[Saved data entries]
# # # #

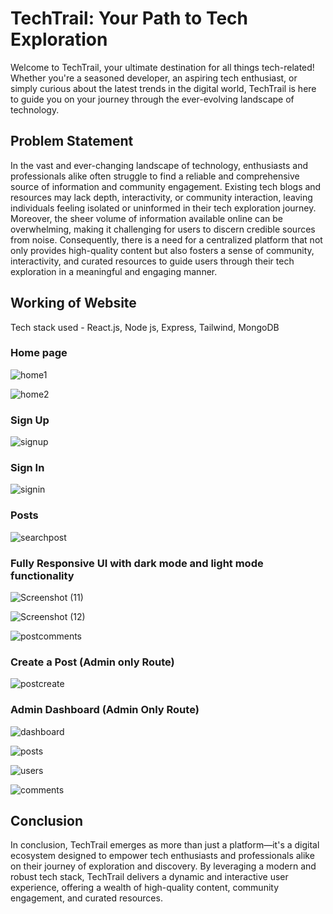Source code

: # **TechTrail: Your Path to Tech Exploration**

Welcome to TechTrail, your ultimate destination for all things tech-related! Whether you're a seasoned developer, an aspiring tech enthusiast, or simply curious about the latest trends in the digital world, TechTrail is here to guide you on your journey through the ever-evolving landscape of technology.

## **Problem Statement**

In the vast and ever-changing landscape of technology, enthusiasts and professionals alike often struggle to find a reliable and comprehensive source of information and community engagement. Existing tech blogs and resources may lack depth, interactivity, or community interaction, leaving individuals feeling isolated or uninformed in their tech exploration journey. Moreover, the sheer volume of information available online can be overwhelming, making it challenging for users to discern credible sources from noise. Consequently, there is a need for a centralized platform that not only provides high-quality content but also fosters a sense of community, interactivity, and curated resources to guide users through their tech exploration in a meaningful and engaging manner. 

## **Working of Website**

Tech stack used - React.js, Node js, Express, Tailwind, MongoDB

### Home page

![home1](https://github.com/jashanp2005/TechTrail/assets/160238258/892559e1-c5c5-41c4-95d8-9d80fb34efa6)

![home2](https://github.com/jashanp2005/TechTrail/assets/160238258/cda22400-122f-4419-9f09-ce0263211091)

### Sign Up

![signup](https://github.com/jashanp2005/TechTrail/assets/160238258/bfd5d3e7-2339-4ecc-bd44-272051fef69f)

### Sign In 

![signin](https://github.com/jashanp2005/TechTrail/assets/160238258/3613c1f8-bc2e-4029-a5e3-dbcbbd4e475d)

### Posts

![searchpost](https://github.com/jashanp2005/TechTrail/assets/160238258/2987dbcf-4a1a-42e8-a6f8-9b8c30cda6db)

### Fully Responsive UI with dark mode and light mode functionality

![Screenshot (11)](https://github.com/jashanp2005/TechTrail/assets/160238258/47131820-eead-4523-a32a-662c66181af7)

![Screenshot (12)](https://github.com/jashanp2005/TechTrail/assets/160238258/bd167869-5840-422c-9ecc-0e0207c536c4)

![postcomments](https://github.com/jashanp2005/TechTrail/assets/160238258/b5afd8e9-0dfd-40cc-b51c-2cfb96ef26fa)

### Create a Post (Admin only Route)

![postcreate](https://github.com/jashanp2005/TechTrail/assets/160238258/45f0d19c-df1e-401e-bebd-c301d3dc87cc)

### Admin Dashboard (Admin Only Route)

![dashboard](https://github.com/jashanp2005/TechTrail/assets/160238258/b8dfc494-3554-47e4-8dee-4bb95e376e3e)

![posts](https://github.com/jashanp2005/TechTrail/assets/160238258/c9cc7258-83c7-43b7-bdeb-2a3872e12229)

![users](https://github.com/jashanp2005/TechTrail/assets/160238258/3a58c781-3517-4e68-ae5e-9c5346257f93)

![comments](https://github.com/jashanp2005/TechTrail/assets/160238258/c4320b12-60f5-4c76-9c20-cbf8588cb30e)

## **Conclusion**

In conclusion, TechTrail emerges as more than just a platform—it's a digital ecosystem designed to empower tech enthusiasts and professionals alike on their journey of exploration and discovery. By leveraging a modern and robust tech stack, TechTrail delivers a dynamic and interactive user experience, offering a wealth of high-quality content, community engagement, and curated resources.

# # # #

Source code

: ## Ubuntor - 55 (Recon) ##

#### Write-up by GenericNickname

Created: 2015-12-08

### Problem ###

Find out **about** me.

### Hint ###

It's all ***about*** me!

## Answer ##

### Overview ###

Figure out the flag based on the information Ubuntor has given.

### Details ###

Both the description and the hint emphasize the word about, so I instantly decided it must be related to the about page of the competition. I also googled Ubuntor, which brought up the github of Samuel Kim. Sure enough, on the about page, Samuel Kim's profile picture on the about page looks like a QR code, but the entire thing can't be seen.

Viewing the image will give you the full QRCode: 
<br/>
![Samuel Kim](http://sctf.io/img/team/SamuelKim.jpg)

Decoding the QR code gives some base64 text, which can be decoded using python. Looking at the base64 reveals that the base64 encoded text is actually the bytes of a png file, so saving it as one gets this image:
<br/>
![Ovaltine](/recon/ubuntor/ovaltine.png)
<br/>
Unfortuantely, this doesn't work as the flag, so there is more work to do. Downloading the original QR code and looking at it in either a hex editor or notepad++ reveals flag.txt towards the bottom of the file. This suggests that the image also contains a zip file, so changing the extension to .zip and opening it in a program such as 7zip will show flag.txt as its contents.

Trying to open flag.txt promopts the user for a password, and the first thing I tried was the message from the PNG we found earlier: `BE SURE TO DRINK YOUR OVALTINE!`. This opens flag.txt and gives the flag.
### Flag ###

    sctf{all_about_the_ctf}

# # # #

### DIRECTIONS FOR THIS TASK
Reproduce verbatim the lines above, from the line with "to Tech Exploration**" through the line with "## **Problem Statement**".

### YOUR RESPONSE
: # **TechTrail: Your Path to Tech Exploration**

Welcome to TechTrail, your ultimate destination for all things tech-related! Whether you're a seasoned developer, an aspiring tech enthusiast, or simply curious about the latest trends in the digital world, TechTrail is here to guide you on your journey through the ever-evolving landscape of technology.

## **Problem Statement**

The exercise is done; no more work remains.